As a cicada guru, it would seem he knows all there is to know about these creatures that began tunneling their way out of the ground – on his watch as of May 18 – but he wants to learn more and he wants the public’s help.
He has written a book specifically about Brood X – pronounced “brood 10” because the cicada broods are labeled by Roman numerals – and has written numerous academic articles on cicadas and given more interviews on the 17-year reappearing bugs than he can count.
Kritsky, who began teaching at Mount St. Joseph in 1983, is currently the longest serving faculty member at the university. And although he knows a lot about bugs, and cicadas in particular, he wants to gather all the information he can about the creatures who will be around for only about six weeks.
To do this, he is enlisting the general public’s help in mapping and tracking Brood X with an app he developed with the help of the university’s IT team called cicada safari. As of May 19, more than 136,000 had downloaded the app, and that was just at the edge of the cicadas’ emergence. App users are encouraged to send in photos or videos of cicadas, which will help determine their locations and overall status.
“This is true citizen science,” he said.
It’s akin to the help he sought from the public in 1987 when he set up a hotline for people to call in their cicada observations and got so many messages it broke his answering machine. In 2004, his email inbox filled with cicada reports, but this year with smartphones and GPS, it’s a whole new ballgame.
Kritsky first started tracking cicadas in 1976 when he was in graduate school – Brood XXIII.
He collected fossils and insects as a kid. When he was a teenager, he met the well-known anthropologist Margaret Mead at a lecture and took to heart the advice she gave him: to write and take pictures for the public.
He has written a lot about cicadas and his other love, bees, and has taken plenty of photographs. Currently, he is a cicada ambassador of sorts for a nation that is not sure what to make of these creatures with the loud male mating songs and the exoskeletons of males and females that crunch underfoot.
He is not alone in his expertise, noting that there are a “handful of us” who write and teach about cicadas. “We’re all good friends. We all overlap in our love of cicadas.”
He spoke to Catholic News Service May 19 after spending the morning at a local high school, talking about cicadas (which he doesn’t do often but it was for a friend) and between other interviews. All the time spent talking about these winged, red-eyed creatures could get draining, but he does not give that impression.
“I’m a teacher at heart. I’ve been teaching almost 41 years now,” he said, calling the current fascination with cicadas “a teaching moment to get people interested in bug history, natural history and culture” – a crossover he finds fascinating.
He describes this current batch of Brood X cicadas as the great grandkids to the first group of this brood he studied 34 years ago.

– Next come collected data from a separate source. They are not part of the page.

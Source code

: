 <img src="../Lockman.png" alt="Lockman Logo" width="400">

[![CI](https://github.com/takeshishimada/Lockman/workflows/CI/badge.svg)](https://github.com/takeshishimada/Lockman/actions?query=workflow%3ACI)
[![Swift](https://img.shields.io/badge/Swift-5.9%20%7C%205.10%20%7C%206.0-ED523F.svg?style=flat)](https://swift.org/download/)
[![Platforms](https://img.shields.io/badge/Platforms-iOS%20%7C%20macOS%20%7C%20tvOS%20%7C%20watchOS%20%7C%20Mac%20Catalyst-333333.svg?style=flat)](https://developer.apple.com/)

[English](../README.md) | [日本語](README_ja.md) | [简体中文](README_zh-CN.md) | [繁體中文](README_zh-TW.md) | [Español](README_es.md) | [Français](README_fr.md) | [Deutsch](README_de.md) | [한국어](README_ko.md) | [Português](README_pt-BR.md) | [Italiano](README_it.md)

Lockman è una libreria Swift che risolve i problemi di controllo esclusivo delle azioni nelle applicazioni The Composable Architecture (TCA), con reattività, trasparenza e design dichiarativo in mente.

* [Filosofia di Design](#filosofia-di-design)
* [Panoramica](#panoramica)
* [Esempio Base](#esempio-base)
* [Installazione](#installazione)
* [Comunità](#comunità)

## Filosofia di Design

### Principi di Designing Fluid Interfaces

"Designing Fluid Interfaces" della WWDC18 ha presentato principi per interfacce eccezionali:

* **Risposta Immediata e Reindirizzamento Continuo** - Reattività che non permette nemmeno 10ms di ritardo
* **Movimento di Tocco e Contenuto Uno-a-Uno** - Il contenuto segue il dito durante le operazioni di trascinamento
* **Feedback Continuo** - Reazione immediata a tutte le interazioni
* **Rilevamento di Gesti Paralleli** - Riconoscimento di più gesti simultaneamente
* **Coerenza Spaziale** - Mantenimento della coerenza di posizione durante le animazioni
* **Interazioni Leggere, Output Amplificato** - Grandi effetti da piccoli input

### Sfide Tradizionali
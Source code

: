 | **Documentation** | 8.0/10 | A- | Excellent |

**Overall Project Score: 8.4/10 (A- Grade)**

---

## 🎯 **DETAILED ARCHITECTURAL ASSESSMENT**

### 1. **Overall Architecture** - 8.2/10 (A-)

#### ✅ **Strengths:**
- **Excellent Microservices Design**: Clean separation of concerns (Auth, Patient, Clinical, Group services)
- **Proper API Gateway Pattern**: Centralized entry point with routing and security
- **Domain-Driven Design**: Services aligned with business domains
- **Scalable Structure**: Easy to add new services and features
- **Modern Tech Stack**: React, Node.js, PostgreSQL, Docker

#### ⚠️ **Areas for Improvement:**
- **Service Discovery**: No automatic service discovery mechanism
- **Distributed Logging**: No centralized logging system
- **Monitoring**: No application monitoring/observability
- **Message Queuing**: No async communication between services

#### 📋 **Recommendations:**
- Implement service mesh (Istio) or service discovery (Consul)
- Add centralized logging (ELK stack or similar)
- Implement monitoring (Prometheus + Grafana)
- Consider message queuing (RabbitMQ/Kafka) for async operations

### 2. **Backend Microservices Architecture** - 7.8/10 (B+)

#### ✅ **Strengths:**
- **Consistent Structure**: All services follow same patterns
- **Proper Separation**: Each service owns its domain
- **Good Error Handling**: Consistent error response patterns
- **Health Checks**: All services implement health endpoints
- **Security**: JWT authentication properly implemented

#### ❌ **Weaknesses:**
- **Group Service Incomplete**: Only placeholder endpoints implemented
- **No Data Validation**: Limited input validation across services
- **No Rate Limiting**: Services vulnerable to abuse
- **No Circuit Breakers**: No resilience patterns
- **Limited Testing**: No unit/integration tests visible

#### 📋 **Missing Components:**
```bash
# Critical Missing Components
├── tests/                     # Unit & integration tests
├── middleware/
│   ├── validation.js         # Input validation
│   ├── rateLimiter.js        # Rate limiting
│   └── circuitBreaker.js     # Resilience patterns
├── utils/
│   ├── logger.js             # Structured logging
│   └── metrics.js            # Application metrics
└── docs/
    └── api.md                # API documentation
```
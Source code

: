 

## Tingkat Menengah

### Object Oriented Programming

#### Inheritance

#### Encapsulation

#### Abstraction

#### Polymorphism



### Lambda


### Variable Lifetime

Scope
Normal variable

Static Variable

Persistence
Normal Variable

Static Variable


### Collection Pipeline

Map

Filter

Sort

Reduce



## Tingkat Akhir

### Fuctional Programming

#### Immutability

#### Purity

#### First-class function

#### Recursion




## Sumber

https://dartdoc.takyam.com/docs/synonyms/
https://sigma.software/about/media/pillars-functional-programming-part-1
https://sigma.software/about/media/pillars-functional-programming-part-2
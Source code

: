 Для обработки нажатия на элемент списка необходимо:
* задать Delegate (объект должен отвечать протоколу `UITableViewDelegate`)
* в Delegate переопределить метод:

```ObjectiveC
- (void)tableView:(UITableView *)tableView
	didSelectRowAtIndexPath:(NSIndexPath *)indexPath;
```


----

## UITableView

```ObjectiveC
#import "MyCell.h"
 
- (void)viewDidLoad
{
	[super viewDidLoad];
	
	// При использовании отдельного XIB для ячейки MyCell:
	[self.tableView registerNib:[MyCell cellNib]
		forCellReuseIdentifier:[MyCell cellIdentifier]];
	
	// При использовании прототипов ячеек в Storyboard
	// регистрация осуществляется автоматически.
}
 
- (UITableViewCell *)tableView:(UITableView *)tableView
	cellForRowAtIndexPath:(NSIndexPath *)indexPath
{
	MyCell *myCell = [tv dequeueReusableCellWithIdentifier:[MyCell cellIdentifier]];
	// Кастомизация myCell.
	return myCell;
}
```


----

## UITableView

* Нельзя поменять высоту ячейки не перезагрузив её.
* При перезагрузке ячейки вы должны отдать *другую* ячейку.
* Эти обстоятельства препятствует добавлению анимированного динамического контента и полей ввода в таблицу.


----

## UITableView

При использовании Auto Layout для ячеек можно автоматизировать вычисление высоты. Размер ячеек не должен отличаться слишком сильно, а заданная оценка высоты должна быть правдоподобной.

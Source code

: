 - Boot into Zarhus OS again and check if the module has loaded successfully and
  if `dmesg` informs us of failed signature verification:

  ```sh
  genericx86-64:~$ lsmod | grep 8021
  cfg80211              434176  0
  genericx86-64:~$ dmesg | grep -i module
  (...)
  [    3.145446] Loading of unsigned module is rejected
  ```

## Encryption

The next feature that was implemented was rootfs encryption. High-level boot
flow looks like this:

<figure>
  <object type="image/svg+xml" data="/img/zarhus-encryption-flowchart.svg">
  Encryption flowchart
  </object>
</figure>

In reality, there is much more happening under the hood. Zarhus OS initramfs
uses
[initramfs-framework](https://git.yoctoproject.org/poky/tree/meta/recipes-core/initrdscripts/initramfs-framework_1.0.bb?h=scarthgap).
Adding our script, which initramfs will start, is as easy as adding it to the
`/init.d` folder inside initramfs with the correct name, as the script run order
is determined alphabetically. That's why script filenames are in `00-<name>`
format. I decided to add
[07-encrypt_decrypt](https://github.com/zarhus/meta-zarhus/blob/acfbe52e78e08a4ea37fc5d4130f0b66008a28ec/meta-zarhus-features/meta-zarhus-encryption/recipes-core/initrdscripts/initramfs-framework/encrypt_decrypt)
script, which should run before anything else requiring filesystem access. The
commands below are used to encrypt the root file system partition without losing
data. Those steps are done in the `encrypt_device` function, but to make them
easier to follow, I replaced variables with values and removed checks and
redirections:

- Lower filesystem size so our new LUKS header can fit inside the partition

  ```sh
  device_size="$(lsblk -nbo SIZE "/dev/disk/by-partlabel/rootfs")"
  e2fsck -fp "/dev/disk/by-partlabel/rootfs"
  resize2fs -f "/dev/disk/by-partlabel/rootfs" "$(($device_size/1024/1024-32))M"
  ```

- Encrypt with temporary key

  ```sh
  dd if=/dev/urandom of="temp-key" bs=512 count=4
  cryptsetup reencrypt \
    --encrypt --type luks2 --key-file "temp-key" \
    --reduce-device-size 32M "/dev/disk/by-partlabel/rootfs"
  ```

He also likes to point out that this particular brood made its first known appearance in Philadelphia in 1715 at the Gloria Dei Swedish Lutheran Church, which is now an Episcopal church. The pastor at the time wrote an entry in his journal describing these bugs.
Kritsky hopes some people get to that church this year in tribute to what he called the Brood X mothership.
And if that’s the mothership, then the campus of Mount St. Joseph, founded by the Sisters of Charity of Cincinnati, is almost the Cicada Hall of Fame. There are cicadas all over campus, Kritsky said, not talking about the emerging bugs but artwork, huge photographs and a mural. On April Fool’s Day this year, he and other school officials claimed they were making the cicada the school mascot, replacing the lion.
Attention to the university’s cicada study goes along with the school’s mission to be a beacon, Kritsky said. Although he is not Catholic, he said the focus on cicadas’ existence being threatened by destruction of forests goes right along with what Pope Francis talks about in his emphasis on care for the environment.
Currently, some cicada broods are going extinct, he said, noting that there are now 15 different broods: 12 which appear every 17 years and three which appear every 13 years. Some years these overlap, which is expected in 2024 after two years of no cicadas emerging.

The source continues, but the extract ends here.